== Dataset ==

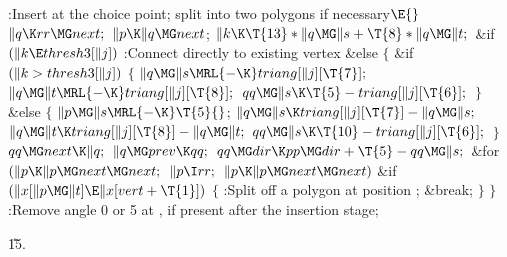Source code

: \Y\B\4:Insert  at the choice point; split into two polygons if
necessary\X${}\E{}$\6
$\|q\K\\{rr}\MG\\{next};{}$\6
${}\|p\K\|q\MG\\{next}{}$;\6
${}\|k\K\T{13}*\|q\MG\|s+\T{8}*\|q\MG\|t;{}$\6
\&{if} ${}(\|k\E\\{thresh3}[\|j]){}$\1\5
:Connect  directly to existing vertex \X\2\6
\&{else}\5
${}\{{}$\1\6
\&{if} ${}(\|k>\\{thresh3}[\|j]){}$\5
${}\{{}$\1\6
${}\|q\MG\|s\MRL{-{\K}}\\{triang}[\|j][\T{7}];{}$\6
${}\|q\MG\|t\MRL{-{\K}}\\{triang}[\|j][\T{8}];{}$\6
${}\\{qq}\MG\|s\K\T{5}-\\{triang}[\|j][\T{6}];{}$\6
\4${}\}{}$\2\6
\&{else}\5
${}\{{}$\1\6
${}\|p\MG\|s\MRL{-{\K}}\T{5}{}$;\6
${}\|q\MG\|s\K\\{triang}[\|j][\T{7}]-\|q\MG\|s;{}$\6
${}\|q\MG\|t\K\\{triang}[\|j][\T{8}]-\|q\MG\|t;{}$\6
${}\\{qq}\MG\|s\K\T{10}-\\{triang}[\|j][\T{6}];{}$\6
\4${}\}{}$\2\6
${}\\{qq}\MG\\{next}\K\|q;{}$\6
${}\|q\MG\\{prev}\K\\{qq};{}$\6
${}\\{qq}\MG\\{dir}\K\\{pp}\MG\\{dir}+\T{5}-\\{qq}\MG\|s;{}$\6
\&{for} ${}(\|p\K\|p\MG\\{next}\MG\\{next};{}$ ${}\|p\I\\{rr};{}$ ${}\|p\K\|p%
\MG\\{next}\MG\\{next}){}$\1\6
\&{if} ${}(\|x[\|p\MG\|t]\E\|x[\\{vert}+\T{1}]){}$\5
${}\{{}$\1\6
:Split off a polygon at position \X;\6
\&{break};\6
\4${}\}{}$\2\2\6
\4${}\}{}$\2\6
:Remove angle 0 or 5 at , if present after the 
insertion stage\X;\par
\U15.\fi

===

Repeat everything in the records above exactly, except the pictures.

• _Task response_
Source code

: \Y\B\4:Insert  at the choice point; split into two polygons if
necessary\X${}\E{}$\6
$\|q\K\\{rr}\MG\\{next};{}$\6
${}\|p\K\|q\MG\\{next}{}$;\6
${}\|k\K\T{13}*\|q\MG\|s+\T{8}*\|q\MG\|t;{}$\6
\&{if} ${}(\|k\E\\{thresh3}[\|j]){}$\1\5
:Connect  directly to existing vertex \X\2\6
\&{else}\5
${}\{{}$\1\6
\&{if} ${}(\|k>\\{thresh3}[\|j]){}$\5
${}\{{}$\1\6
${}\|q\MG\|s\MRL{-{\K}}\\{triang}[\|j][\T{7}];{}$\6
${}\|q\MG\|t\MRL{-{\K}}\\{triang}[\|j][\T{8}];{}$\6
${}\\{qq}\MG\|s\K\T{5}-\\{triang}[\|j][\T{6}];{}$\6
\4${}\}{}$\2\6
\&{else}\5
${}\{{}$\1\6
${}\|p\MG\|s\MRL{-{\K}}\T{5}{}$;\6
${}\|q\MG\|s\K\\{triang}[\|j][\T{7}]-\|q\MG\|s;{}$\6
${}\|q\MG\|t\K\\{triang}[\|j][\T{8}]-\|q\MG\|t;{}$\6
${}\\{qq}\MG\|s\K\T{10}-\\{triang}[\|j][\T{6}];{}$\6
\4${}\}{}$\2\6
${}\\{qq}\MG\\{next}\K\|q;{}$\6
${}\|q\MG\\{prev}\K\\{qq};{}$\6
${}\\{qq}\MG\\{dir}\K\\{pp}\MG\\{dir}+\T{5}-\\{qq}\MG\|s;{}$\6
\&{for} ${}(\|p\K\|p\MG\\{next}\MG\\{next};{}$ ${}\|p\I\\{rr};{}$ ${}\|p\K\|p%
\MG\\{next}\MG\\{next}){}$\1\6
\&{if} ${}(\|x[\|p\MG\|t]\E\|x[\\{vert}+\T{1}]){}$\5
${}\{{}$\1\6
:Split off a polygon at position \X;\6
\&{break};\6
\4${}\}{}$\2\2\6
\4${}\}{}$\2\6
:Remove angle 0 or 5 at , if present after the 
insertion stage\X;\par
\U15.\fi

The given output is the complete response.